(Available records Opens)
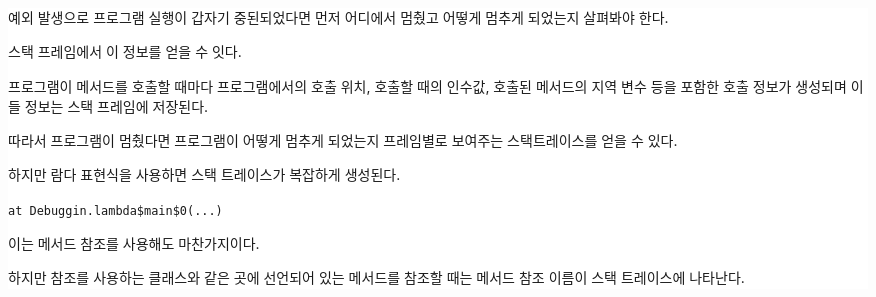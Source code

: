 예외 발생으로 프로그램 실행이 갑자기 중된되었다면 먼저 어디에서 멈췄고 어떻게 멈추게 되었는지 살펴봐야 한다.

스택 프레임에서 이 정보를 얻을 수 잇다.

프로그램이 메서드를 호출할 때마다 프로그램에서의 호출 위치, 호출할 때의 인수값, 호출된 메서드의 지역 변수 등을 포함한 호출 정보가 생성되며 이들 정보는 스택 프레임에 저장된다.



따라서 프로그램이 멈췄다면 프로그램이 어떻게 멈추게 되었는지 프레임별로 보여주는 스택트레이스를 얻을 수 있다.



하지만 람다 표현식을 사용하면 스택 트레이스가 복잡하게 생성된다.

```
at Debuggin.lambda$main$0(...)
```

이는 메서드 참조를 사용해도 마찬가지이다.

하지만 참조를 사용하는 클래스와 같은 곳에 선언되어 있는 메서드를 참조할 때는 메서드 참조 이름이 스택 트레이스에 나타난다.

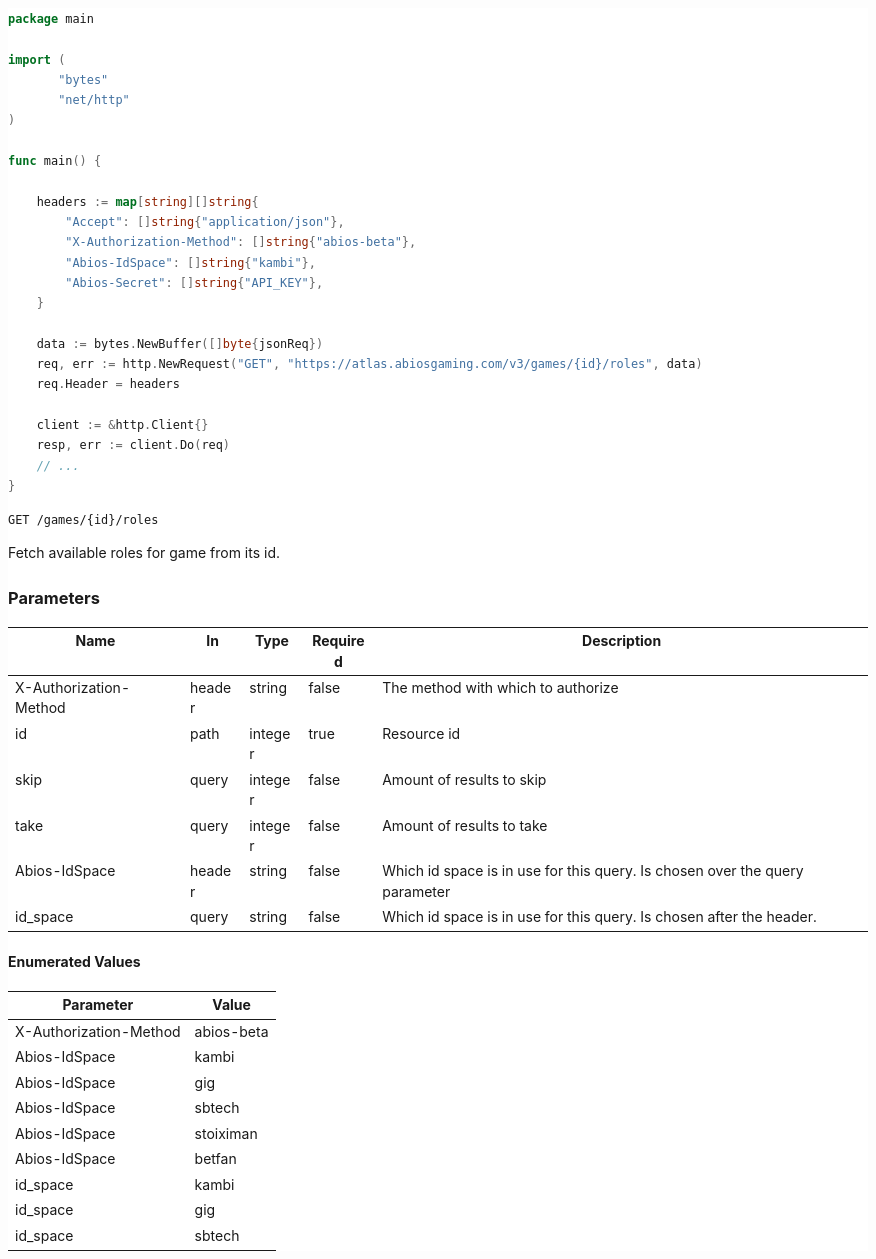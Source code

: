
 ```go
package main

import (
       "bytes"
       "net/http"
)

func main() {

    headers := map[string][]string{
        "Accept": []string{"application/json"},
        "X-Authorization-Method": []string{"abios-beta"},
        "Abios-IdSpace": []string{"kambi"},
        "Abios-Secret": []string{"API_KEY"},
    }

    data := bytes.NewBuffer([]byte{jsonReq})
    req, err := http.NewRequest("GET", "https://atlas.abiosgaming.com/v3/games/{id}/roles", data)
    req.Header = headers

    client := &http.Client{}
    resp, err := client.Do(req)
    // ...
}

```

`GET /games/{id}/roles`

Fetch available roles for game from its id.

<h3 id="/games/:id/roles-parameters">Parameters</h3>

|Name|In|Type|Required|Description|
|---|---|---|---|---|
|X-Authorization-Method|header|string|false|The method with which to authorize|
|id|path|integer|true|Resource id|
|skip|query|integer|false|Amount of results to skip|
|take|query|integer|false|Amount of results to take|
|Abios-IdSpace|header|string|false|Which id space is in use for this query. Is chosen over the query parameter|
|id_space|query|string|false|Which id space is in use for this query. Is chosen after the header.|

#### Enumerated Values

|Parameter|Value|
|---|---|
|X-Authorization-Method|abios-beta|
|Abios-IdSpace|kambi|
|Abios-IdSpace|gig|
|Abios-IdSpace|sbtech|
|Abios-IdSpace|stoiximan|
|Abios-IdSpace|betfan|
|id_space|kambi|
|id_space|gig|
|id_space|sbtech|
(Available records Closes)
Exercise prompt - In your copy of the listing above, reproduce each line exactly and omit all pictures.

Solution to this exercise -
Source code

: 예외 발생으로 프로그램 실행이 갑자기 중된되었다면 먼저 어디에서 멈췄고 어떻게 멈추게 되었는지 살펴봐야 한다.

스택 프레임에서 이 정보를 얻을 수 잇다.

프로그램이 메서드를 호출할 때마다 프로그램에서의 호출 위치, 호출할 때의 인수값, 호출된 메서드의 지역 변수 등을 포함한 호출 정보가 생성되며 이들 정보는 스택 프레임에 저장된다.



따라서 프로그램이 멈췄다면 프로그램이 어떻게 멈추게 되었는지 프레임별로 보여주는 스택트레이스를 얻을 수 있다.



하지만 람다 표현식을 사용하면 스택 트레이스가 복잡하게 생성된다.

```
at Debuggin.lambda$main$0(...)
```

이는 메서드 참조를 사용해도 마찬가지이다.

하지만 참조를 사용하는 클래스와 같은 곳에 선언되어 있는 메서드를 참조할 때는 메서드 참조 이름이 스택 트레이스에 나타난다.

Source code

:
 ```go
package main

import (
       "bytes"
       "net/http"
)

func main() {

    headers := map[string][]string{
        "Accept": []string{"application/json"},
        "X-Authorization-Method": []string{"abios-beta"},
        "Abios-IdSpace": []string{"kambi"},
        "Abios-Secret": []string{"API_KEY"},
    }

    data := bytes.NewBuffer([]byte{jsonReq})
    req, err := http.NewRequest("GET", "https://atlas.abiosgaming.com/v3/games/{id}/roles", data)
    req.Header = headers

    client := &http.Client{}
    resp, err := client.Do(req)
    // ...
}

```

`GET /games/{id}/roles`

Fetch available roles for game from its id.

<h3 id="/games/:id/roles-parameters">Parameters</h3>

|Name|In|Type|Required|Description|
|---|---|---|---|---|
|X-Authorization-Method|header|string|false|The method with which to authorize|
|id|path|integer|true|Resource id|
|skip|query|integer|false|Amount of results to skip|
|take|query|integer|false|Amount of results to take|
|Abios-IdSpace|header|string|false|Which id space is in use for this query. Is chosen over the query parameter|
|id_space|query|string|false|Which id space is in use for this query. Is chosen after the header.|

#### Enumerated Values

|Parameter|Value|
|---|---|
|X-Authorization-Method|abios-beta|
|Abios-IdSpace|kambi|
|Abios-IdSpace|gig|
|Abios-IdSpace|sbtech|
|Abios-IdSpace|stoiximan|
|Abios-IdSpace|betfan|
|id_space|kambi|
|id_space|gig|
|id_space|sbtech|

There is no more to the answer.